Et lorsque Alexeï Pouchkov, président de la commission des Affaires Etrangères à la Douma, s’était exclamé « Y a-t-il des limites à la russophobie dans les médias occidentaux ? On pourrait lui rétorquer que la réciproque n’est pas une vue de l’esprit. D'ailleurs lorsque la presse et complice ou otage du pouvoir, comment peut-il en être autrement.
On remarquera également que les excès de langage de certains responsables politiques n'ont rien à envier aux traits gras, parfois méchants, des caricaturistes. Encore que cette déclaration d'Alexeï Pouchkov "Seul un salaud peut encore soutenir Charlie" soit assez mesurée par rapport à cette attaque de Ramzan Kadyrov, le président tchéchène, qui demande la fermeture du journal, car "ces créatures sont des ordures qui n'ont pas le droit d'exister parmi les humain". L'humanité du personnage n'aura échappé à personne.
Suite à ces accusations, Gérard Biard, rédacteur en chef de Charlie Hebdo se défend...
« C’est une manipulation du Kremlin, qui utilise Charlie Hebdo », « Il veulent attirer l’attention sur deux malheureux dessins et créer une polémique qui n’a pas lieu d’être. Cela ressemble à la manipulation habituelle d’un pouvoir totalitaire ».
« Que même les Russes s’y mettent, ce n’est pas nouveau : c’était déjà le cas avec la polémique sur le dessin sur Aylan. Et aussi quand un opposant russe a été abattu devant le Kremlin (Boris Nemstov), ils avaient dit qu’il avait été tué parce qu’il avait soutenu Charlie Hebdo ». « Nous respectons plus de valeurs que le pouvoir russe, comme la démocratie, la laïcité, la liberté d’expression »,
Donc à l’Est comme à l’Ouest, rien de très nouveau, la petite guéguerre propagandiste soutenue par les médias va continuer jusqu’à un problématique apaisement des tensions. En attendant des gens meurent ou quittent les pays en guerre dans un chaos indescriptible. Sans oublier, et ce n’est pas moindre mal, les dégâts collatéraux de la guerre des mots, qui sans doute laisseront longtemps des cicatrices en plein coeur de l’amitié franco-russe.
Existe-t-il encore des "Je suis charlie" en Russie ?
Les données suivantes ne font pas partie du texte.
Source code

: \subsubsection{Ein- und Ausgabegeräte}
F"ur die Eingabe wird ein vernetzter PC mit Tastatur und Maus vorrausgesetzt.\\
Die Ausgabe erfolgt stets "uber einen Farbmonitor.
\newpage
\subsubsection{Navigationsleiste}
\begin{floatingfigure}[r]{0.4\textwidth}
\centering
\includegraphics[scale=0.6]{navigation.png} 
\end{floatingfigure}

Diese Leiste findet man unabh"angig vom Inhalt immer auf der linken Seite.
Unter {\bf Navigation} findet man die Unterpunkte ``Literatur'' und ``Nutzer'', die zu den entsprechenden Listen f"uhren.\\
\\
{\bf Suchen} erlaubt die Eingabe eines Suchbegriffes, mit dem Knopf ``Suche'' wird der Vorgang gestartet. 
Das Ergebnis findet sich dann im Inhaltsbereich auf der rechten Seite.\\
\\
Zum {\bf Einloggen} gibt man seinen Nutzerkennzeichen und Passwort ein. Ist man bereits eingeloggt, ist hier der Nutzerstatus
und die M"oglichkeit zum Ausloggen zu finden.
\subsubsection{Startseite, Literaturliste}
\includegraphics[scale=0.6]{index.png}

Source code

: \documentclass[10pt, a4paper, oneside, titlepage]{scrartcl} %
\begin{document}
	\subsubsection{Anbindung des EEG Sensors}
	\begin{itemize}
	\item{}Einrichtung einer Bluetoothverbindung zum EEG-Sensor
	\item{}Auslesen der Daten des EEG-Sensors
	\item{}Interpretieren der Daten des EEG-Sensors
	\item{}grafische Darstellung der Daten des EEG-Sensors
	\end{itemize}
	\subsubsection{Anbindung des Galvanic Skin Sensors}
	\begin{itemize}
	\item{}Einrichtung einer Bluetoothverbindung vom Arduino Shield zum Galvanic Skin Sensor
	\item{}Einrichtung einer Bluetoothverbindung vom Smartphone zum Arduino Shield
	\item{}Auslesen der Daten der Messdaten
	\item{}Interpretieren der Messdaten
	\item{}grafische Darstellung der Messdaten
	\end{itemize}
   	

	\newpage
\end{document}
On constatera simplement que le journaliste d'opposition Oleg Kachine, a poussé un coup de gueule contre les "officiels et organes de presse qui expriment leur vindicte contre les caricaturistes français". Mais ne va-t-il pas trop loin lorsqu'il déclare "Si les frères Kouachi n'avait pas décimé la rédaction de Charlie Hebdo en janvier ; il se trouverait sûrement de nombreux patriotes aujourd'hui en Russie pour prendre une mitraillette et en finir avec les blasphémateurs français". Car pour Oleg Kachine, "le blasphème, c'est cette Russie encapuchonnée dans un foulard qui fait les gros yeux.
La liberté d'expression et aussi une arme qui peut tuer. Et si chacun mettait un peu d'eau dans son vin...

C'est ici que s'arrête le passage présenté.